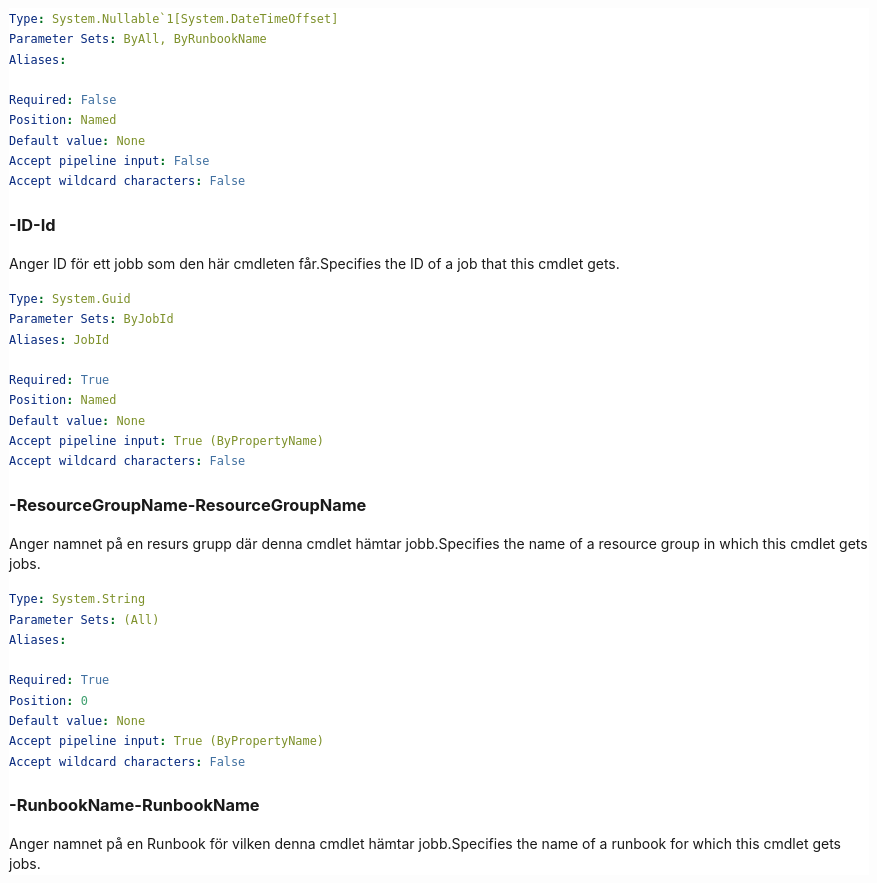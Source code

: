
 ```yaml
Type: System.Nullable`1[System.DateTimeOffset]
Parameter Sets: ByAll, ByRunbookName
Aliases:

Required: False
Position: Named
Default value: None
Accept pipeline input: False
Accept wildcard characters: False
```

### <span data-ttu-id="53f41-126">-ID</span><span class="sxs-lookup"><span data-stu-id="53f41-126">-Id</span></span>
<span data-ttu-id="53f41-127">Anger ID för ett jobb som den här cmdleten får.</span><span class="sxs-lookup"><span data-stu-id="53f41-127">Specifies the ID of a job that this cmdlet gets.</span></span>

```yaml
Type: System.Guid
Parameter Sets: ByJobId
Aliases: JobId

Required: True
Position: Named
Default value: None
Accept pipeline input: True (ByPropertyName)
Accept wildcard characters: False
```

### <span data-ttu-id="53f41-128">-ResourceGroupName</span><span class="sxs-lookup"><span data-stu-id="53f41-128">-ResourceGroupName</span></span>
<span data-ttu-id="53f41-129">Anger namnet på en resurs grupp där denna cmdlet hämtar jobb.</span><span class="sxs-lookup"><span data-stu-id="53f41-129">Specifies the name of a resource group in which this cmdlet gets jobs.</span></span>

```yaml
Type: System.String
Parameter Sets: (All)
Aliases:

Required: True
Position: 0
Default value: None
Accept pipeline input: True (ByPropertyName)
Accept wildcard characters: False
```

### <span data-ttu-id="53f41-130">-RunbookName</span><span class="sxs-lookup"><span data-stu-id="53f41-130">-RunbookName</span></span>
<span data-ttu-id="53f41-131">Anger namnet på en Runbook för vilken denna cmdlet hämtar jobb.</span><span class="sxs-lookup"><span data-stu-id="53f41-131">Specifies the name of a runbook for which this cmdlet gets jobs.</span></span>

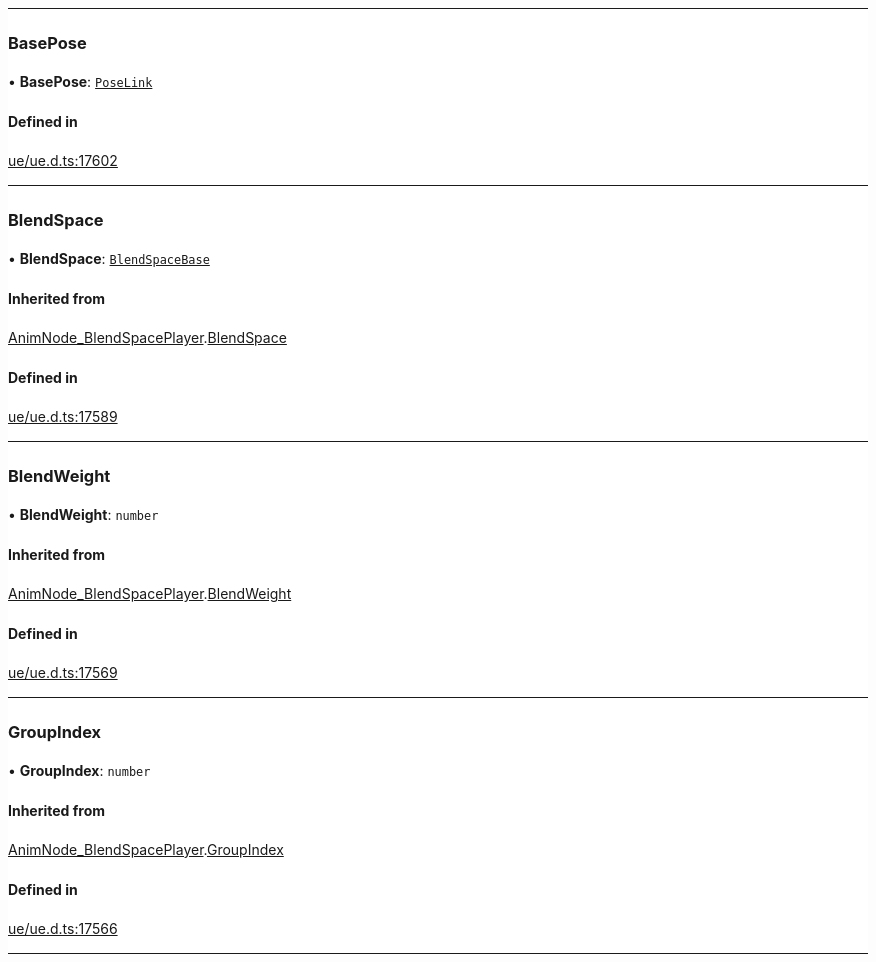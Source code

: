 ___

### BasePose

• **BasePose**: [`PoseLink`](ue_ue.PoseLink.md)

#### Defined in

[ue/ue.d.ts:17602](https://github.com/YugMetaverse/yug_typings/blob/b7d9b19/ue/ue.d.ts#L17602)

___

### BlendSpace

• **BlendSpace**: [`BlendSpaceBase`](ue_ue.BlendSpaceBase.md)

#### Inherited from

[AnimNode_BlendSpacePlayer](ue_ue.AnimNode_BlendSpacePlayer.md).[BlendSpace](ue_ue.AnimNode_BlendSpacePlayer.md#blendspace)

#### Defined in

[ue/ue.d.ts:17589](https://github.com/YugMetaverse/yug_typings/blob/b7d9b19/ue/ue.d.ts#L17589)

___

### BlendWeight

• **BlendWeight**: `number`

#### Inherited from

[AnimNode_BlendSpacePlayer](ue_ue.AnimNode_BlendSpacePlayer.md).[BlendWeight](ue_ue.AnimNode_BlendSpacePlayer.md#blendweight)

#### Defined in

[ue/ue.d.ts:17569](https://github.com/YugMetaverse/yug_typings/blob/b7d9b19/ue/ue.d.ts#L17569)

___

### GroupIndex

• **GroupIndex**: `number`

#### Inherited from

[AnimNode_BlendSpacePlayer](ue_ue.AnimNode_BlendSpacePlayer.md).[GroupIndex](ue_ue.AnimNode_BlendSpacePlayer.md#groupindex)

#### Defined in

[ue/ue.d.ts:17566](https://github.com/YugMetaverse/yug_typings/blob/b7d9b19/ue/ue.d.ts#L17566)

___
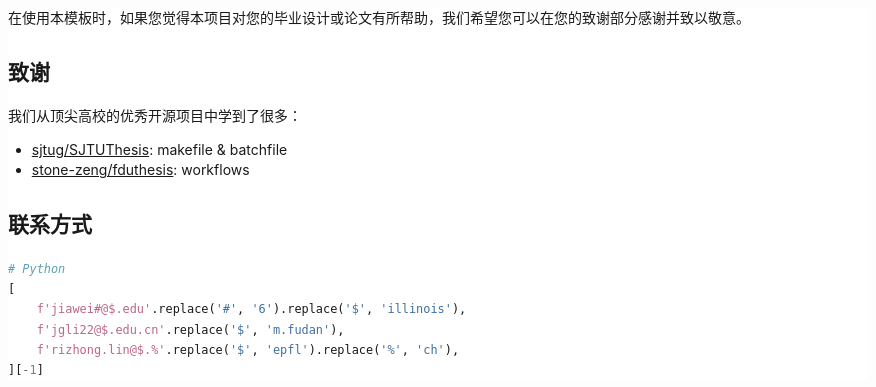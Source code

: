 在使用本模板时，如果您觉得本项目对您的毕业设计或论文有所帮助，我们希望您可以在您的致谢部分感谢并致以敬意。

## 致谢

我们从顶尖高校的优秀开源项目中学到了很多：

- [sjtug/SJTUThesis](https://github.com/sjtug/SJTUThesis): makefile & batchfile
- [stone-zeng/fduthesis](https://github.com/stone-zeng/fduthesis): workflows

## 联系方式

```python
# Python
[
    f'jiawei#@$.edu'.replace('#', '6').replace('$', 'illinois'),
    f'jgli22@$.edu.cn'.replace('$', 'm.fudan'),
    f'rizhong.lin@$.%'.replace('$', 'epfl').replace('%', 'ch'),
][-1]
```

=-=-=

All lines from the one with "makefile & batchfile" through the end of the material above are to be printed exactly, and only those.

## TASK RESULT
- [sjtug/SJTUThesis](https://github.com/sjtug/SJTUThesis): makefile & batchfile
- [stone-zeng/fduthesis](https://github.com/stone-zeng/fduthesis): workflows

## 联系方式

```python
# Python
[
    f'jiawei#@$.edu'.replace('#', '6').replace('$', 'illinois'),
    f'jgli22@$.edu.cn'.replace('$', 'm.fudan'),
    f'rizhong.lin@$.%'.replace('$', 'epfl').replace('%', 'ch'),
][-1]
```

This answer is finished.